Records for processing
-----
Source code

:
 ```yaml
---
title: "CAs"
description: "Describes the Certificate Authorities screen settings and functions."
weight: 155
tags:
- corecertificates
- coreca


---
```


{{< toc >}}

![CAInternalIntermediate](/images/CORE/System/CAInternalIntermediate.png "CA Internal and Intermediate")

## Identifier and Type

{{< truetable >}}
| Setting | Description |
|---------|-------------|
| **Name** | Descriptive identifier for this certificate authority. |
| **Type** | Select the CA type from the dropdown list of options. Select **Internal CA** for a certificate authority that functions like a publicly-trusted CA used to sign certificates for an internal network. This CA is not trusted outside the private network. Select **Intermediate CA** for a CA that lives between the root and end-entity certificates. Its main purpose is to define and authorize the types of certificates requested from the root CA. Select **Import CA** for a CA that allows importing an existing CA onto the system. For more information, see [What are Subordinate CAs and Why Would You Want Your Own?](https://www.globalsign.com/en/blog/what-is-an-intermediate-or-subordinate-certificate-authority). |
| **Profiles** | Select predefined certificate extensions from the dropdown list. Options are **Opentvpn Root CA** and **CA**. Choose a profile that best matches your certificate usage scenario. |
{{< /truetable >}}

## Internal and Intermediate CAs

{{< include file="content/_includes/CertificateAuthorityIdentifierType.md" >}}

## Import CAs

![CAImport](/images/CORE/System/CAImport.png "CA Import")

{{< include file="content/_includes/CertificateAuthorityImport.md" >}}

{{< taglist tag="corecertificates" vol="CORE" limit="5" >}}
-----
Activity
Show every line above in which the word "Internal" is found.

Problem solution
![CAInternalIntermediate](/images/CORE/System/CAInternalIntermediate.png "CA Internal and Intermediate")
| **Type** | Select the CA type from the dropdown list of options. Select **Internal CA** for a certificate authority that functions like a publicly-trusted CA used to sign certificates for an internal network. This CA is not trusted outside the private network. Select **Intermediate CA** for a CA that lives between the root and end-entity certificates. Its main purpose is to define and authorize the types of certificates requested from the root CA. Select **Import CA** for a CA that allows importing an existing CA onto the system. For more information, see [What are Subordinate CAs and Why Would You Want Your Own?](https://www.globalsign.com/en/blog/what-is-an-intermediate-or-subordinate-certificate-authority). |
## Internal and Intermediate CAs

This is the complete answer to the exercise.